Sunday morning and I wake up anxious about nothing in particular but I know it has everything to with moving on, with clearing our house of 26 years.
This is it. We're moving in less than a month and it feels good, right - we no longer need the space, work, or expense of a five-bedroom house. We figure we will have at least half the expenses without a house and one vehicle.
But I'm doing crazy things. For 2 days I couldn't find my blush and brush. No big deal really but it drove me cray. Where could I have put them? And then yesterday in the shower, I remembered that I had laid my European document holder on the bathroom counter. After wrapping myself in a towel, I checked and there they were. (Showers are funny places, I often remember miniscule detail or find a good line for a story under water.)

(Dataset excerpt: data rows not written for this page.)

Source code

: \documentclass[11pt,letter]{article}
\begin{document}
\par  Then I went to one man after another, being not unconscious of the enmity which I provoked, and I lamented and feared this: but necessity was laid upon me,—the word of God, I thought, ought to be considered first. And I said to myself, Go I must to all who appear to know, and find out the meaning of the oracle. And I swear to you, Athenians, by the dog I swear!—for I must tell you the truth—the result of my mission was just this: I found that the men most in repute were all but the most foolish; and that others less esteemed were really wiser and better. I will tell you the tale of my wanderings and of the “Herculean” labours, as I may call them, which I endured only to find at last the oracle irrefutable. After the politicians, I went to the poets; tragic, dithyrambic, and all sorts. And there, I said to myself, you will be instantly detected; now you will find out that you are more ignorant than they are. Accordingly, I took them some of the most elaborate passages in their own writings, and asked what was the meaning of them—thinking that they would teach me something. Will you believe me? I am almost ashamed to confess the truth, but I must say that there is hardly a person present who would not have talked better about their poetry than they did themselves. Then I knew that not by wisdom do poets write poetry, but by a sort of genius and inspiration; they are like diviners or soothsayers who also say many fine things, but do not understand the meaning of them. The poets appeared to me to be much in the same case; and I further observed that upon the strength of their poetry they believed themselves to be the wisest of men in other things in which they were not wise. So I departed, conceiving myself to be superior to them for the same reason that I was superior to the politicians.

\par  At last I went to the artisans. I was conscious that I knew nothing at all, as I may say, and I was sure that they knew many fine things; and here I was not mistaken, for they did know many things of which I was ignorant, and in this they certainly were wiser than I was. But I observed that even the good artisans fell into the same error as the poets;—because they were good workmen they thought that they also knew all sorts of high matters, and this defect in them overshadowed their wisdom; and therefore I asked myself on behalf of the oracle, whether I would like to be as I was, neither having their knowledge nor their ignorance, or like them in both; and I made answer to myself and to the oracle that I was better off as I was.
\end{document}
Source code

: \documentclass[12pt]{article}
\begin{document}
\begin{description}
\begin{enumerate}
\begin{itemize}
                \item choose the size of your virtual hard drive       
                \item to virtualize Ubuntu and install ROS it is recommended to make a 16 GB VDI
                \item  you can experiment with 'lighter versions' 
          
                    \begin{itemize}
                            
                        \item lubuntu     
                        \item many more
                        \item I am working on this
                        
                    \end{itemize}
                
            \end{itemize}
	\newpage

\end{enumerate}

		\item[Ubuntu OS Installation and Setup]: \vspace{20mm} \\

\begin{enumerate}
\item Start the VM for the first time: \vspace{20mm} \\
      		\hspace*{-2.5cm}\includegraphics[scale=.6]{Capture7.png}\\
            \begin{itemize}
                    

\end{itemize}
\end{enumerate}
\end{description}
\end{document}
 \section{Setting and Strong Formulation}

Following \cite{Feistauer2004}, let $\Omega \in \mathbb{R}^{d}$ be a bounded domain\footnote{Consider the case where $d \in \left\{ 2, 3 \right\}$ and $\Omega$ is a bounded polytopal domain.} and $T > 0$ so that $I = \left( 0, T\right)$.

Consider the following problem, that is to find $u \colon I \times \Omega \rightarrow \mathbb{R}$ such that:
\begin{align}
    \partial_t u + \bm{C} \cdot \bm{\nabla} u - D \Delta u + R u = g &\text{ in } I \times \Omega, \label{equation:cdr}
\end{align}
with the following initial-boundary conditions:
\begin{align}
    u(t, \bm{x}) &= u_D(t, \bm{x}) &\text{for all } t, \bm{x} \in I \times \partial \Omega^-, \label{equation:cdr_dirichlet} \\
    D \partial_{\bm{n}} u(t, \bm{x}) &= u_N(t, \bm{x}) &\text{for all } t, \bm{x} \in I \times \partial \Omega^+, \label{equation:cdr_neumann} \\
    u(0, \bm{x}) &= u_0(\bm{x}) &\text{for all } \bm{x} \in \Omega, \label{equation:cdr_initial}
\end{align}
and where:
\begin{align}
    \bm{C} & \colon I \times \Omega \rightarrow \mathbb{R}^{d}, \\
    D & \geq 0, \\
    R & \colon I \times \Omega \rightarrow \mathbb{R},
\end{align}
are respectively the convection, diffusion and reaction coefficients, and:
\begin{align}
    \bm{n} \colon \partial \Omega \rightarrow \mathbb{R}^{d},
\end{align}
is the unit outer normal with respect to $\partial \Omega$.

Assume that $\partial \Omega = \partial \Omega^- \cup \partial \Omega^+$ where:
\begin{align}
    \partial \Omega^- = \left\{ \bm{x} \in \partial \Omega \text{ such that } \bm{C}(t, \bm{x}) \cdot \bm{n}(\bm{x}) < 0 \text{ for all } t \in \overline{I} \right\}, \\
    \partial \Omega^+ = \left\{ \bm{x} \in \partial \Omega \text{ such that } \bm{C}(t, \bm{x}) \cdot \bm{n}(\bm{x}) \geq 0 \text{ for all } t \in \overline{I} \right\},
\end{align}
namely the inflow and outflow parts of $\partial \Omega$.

Another stupid thing I did and more dangerous was not paying attention at a four way stop. I pulled ahead as did a young woman opposite me who began shaking her fist.
I must be more careful.
Getting rid of stuff feels like a cleansing. Rob has told me more than once that we don't have to get rid of everything from our past but I find that there is little I'm attached to. I do want my Mont Blanc pen - a 50th birthday present from Rob, and my dancing awards from my teens, my high school necklace, and a UBC ring that my parents gave me when I graduated from university. And I have filled one liquor-store box to the rim with all our photographic memories. I kept ignoring the very personal stuff in my writing cabin, knowing it would be the hardest to sort through and toss.
Yesterday, I went down to it with the intention of throwing 20 years of journals in the recycling bin. I thought that all they contained where my private moans and groans. But leafing through one, I saw that they are much more. They tell of my travels - where I was when - the moments that made me anxious and those when I was perfectly content. They describe the times I urged myself not to be such a chicken shit and became more daring, and the moments when I crumbled. They tell of love and hate - where some instance or person sparked my fury - where my guts appear on the page.
I remember another time that I wanted to destroy my journals because I was afraid that someone I loved would read about the times when I hated them. I think it was Susan who told me that I must trust those who are close to me.
But I should trust them when I'm alive or rather say what I think rather than leave the other person to guess what I'm thinking. There is a passage, in "Middle Passage" by Hollis: "Radical conversation is what a long term commitment is about. With or without a wedding ceremony, true marriage is seldom achieved without radical conversation. Only... the full sharing of what it is to be me while hearing what it is really like to be you, can fulfill the promise of an intimate relationship."
But I have been afraid sometimes to say what I really think - to Rob and a few others... even when I know that holding back is bad, not good, does not promote trust, and can erode a relationship
And so what do I do with my journals? I have decided to delay the decision and store them in our Vancouver locker. I will read them slowly when I return and decide their fate then.